Since the early 1980s, Carlier Makigawa is a name synonymous with Australian contemporary jewellery. In her latest exhibition 'Morphology', Carlier Makigawa presents a large series of rings made from fine, 18k gold wire that hover, light and full of air, on specially made furniture, waiting for fingers to ground them. A major silver neckpiece that carries the DNA of earlier works completes this small, focused exhibition.

Carlier’s fine wire structures contain varied and complex evocations: the delicacy and intricacy of botanical specimens, the monumentality of rock formations, the microscopic wonder of crystal structures, even the planes and angles of modern architecture. On the body, they have a cool reserve and a paradoxical, peculiar generosity; their scale and wearability revealing an instinctive understanding of human form and of the ways we wear and love jewellery.

Carlier Makigawa’s pieces have a sense of having grown rather than designed. As she works intuitively, sketching with wire and solder as well as on paper, Carlier allows each piece to follow its own trajectory, a dynamic process which often belies the formal poise of the resulting works. One work leads into another, and in 'Morphology', we see a family of works, like a border planted of a single species of tree, each sharing the same genetic code but unique in its individual response to its micro-environment.
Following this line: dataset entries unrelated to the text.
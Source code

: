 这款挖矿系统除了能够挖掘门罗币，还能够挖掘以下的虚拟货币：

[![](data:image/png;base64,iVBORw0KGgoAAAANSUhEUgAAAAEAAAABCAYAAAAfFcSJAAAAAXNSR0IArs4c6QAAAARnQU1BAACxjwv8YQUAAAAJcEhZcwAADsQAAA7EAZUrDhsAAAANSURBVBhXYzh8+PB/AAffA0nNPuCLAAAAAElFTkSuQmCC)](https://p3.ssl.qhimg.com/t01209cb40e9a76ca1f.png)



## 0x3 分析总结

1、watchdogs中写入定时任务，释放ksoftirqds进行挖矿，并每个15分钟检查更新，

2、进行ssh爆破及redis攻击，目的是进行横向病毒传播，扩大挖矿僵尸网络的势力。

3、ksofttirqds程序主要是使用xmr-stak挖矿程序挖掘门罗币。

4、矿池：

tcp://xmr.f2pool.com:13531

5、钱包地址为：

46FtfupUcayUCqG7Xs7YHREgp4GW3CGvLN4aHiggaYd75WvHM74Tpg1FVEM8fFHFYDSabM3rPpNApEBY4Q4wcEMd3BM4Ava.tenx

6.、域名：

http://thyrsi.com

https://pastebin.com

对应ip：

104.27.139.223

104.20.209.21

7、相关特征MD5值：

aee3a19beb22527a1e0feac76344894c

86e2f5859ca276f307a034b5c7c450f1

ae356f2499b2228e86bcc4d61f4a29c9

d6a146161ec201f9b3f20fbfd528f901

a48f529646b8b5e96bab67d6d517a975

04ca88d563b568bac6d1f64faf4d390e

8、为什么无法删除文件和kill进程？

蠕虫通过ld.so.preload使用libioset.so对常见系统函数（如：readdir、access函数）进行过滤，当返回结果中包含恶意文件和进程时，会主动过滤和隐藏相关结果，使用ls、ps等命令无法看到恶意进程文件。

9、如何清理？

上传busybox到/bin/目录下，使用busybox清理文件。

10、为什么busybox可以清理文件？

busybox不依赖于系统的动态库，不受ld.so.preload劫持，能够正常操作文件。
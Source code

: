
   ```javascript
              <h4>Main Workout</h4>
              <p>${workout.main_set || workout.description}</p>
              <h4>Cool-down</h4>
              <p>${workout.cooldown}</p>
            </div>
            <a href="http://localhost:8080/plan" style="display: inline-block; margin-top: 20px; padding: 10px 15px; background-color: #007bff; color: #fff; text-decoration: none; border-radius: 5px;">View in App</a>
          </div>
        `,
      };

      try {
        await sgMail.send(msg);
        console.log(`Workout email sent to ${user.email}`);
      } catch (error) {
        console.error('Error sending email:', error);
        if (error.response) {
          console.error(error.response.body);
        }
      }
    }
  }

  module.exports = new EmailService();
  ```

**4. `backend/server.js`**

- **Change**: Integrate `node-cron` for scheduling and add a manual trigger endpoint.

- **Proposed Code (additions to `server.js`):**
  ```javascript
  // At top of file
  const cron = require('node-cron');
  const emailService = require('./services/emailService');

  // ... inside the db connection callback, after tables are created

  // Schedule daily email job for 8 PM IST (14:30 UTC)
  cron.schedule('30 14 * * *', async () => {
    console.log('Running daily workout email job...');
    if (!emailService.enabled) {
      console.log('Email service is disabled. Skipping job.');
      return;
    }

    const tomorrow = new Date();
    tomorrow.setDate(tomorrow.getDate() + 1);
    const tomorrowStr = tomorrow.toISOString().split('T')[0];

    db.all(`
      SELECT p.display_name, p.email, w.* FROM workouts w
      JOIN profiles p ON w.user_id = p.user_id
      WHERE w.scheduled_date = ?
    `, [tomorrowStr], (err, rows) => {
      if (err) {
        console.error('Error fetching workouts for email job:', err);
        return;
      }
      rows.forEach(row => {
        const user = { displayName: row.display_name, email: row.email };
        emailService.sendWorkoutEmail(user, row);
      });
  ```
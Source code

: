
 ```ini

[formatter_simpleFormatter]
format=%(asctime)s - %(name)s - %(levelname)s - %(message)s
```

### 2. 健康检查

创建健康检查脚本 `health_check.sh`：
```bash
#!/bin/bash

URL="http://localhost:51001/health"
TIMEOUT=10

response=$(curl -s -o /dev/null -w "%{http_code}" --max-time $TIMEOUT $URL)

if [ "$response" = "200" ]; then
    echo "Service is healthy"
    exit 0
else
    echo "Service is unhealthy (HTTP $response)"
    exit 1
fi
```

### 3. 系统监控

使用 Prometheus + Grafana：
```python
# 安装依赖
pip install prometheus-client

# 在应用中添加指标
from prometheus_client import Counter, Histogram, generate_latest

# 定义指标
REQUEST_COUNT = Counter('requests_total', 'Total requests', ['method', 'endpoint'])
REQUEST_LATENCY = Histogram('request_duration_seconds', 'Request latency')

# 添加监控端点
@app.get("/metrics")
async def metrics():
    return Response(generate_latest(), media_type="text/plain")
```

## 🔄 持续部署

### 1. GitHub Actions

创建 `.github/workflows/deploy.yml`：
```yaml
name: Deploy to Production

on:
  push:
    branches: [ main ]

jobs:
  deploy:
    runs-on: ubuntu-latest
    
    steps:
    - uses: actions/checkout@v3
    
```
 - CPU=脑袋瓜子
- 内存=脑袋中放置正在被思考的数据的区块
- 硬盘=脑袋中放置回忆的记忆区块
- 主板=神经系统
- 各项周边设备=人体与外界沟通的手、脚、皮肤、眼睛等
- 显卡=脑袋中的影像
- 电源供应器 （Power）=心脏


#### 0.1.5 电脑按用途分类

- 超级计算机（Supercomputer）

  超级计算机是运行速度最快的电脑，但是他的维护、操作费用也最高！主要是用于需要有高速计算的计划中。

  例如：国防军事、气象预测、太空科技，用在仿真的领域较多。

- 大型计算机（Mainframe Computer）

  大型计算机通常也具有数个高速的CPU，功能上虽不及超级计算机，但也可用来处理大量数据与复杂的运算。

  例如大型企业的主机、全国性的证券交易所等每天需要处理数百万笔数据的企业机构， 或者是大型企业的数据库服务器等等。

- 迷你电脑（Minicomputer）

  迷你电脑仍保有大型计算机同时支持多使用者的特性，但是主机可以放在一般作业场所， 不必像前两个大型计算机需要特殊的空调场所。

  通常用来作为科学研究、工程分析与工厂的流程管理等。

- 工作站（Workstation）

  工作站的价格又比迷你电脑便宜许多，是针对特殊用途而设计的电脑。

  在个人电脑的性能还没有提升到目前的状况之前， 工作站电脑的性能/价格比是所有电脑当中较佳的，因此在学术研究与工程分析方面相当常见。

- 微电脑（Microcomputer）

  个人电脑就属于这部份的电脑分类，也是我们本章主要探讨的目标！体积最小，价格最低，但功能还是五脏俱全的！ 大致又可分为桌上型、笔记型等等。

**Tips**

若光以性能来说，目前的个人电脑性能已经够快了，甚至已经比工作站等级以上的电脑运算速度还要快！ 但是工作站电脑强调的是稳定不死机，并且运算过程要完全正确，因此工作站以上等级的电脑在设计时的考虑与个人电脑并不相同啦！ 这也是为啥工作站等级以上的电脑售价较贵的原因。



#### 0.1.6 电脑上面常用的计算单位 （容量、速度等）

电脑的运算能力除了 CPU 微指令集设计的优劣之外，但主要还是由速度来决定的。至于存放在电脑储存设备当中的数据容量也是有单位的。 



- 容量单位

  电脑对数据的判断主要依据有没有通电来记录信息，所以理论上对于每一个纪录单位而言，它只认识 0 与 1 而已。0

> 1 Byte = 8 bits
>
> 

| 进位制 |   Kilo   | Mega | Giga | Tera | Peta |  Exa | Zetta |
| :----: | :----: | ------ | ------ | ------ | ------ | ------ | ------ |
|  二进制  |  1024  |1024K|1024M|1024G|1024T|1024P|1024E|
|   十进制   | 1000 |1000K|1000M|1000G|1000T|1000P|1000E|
As organic as Carlier’s method is, it is equally bound by the parameters of her material, technique and investigative boundaries. This imposition of explorative constraints – seen throughout her practice since the late 1970s – imbues her work with a rigorous formalism and clarity.

Carlier Makigawa was among the first Australian jewellers to be exhibited overseas in the early 1980s, in numerous highly regarded exhibitions that travelled in Japan, Europe, the US and the UK. She was lecturer at, and later course co-ordinator of, the gold and silversmithing department at RMIT, following her own Masters studies in Fine Art there (which she completed in 1987).

Carlier Makigawa’s sculptural light fittings have graced the foyer of the Westin Hotel in Melbourne and her vessels and jewellery are held in all major Australian public collections as well as numerous international public collections, including in London, Montreal, Tokyo, Houston and New York. With her husband, the late sculptor Akio Makigawa (whose productions she also project-managed after his death) Carlier made an indelible mark on Melbourne’s artistic landscape.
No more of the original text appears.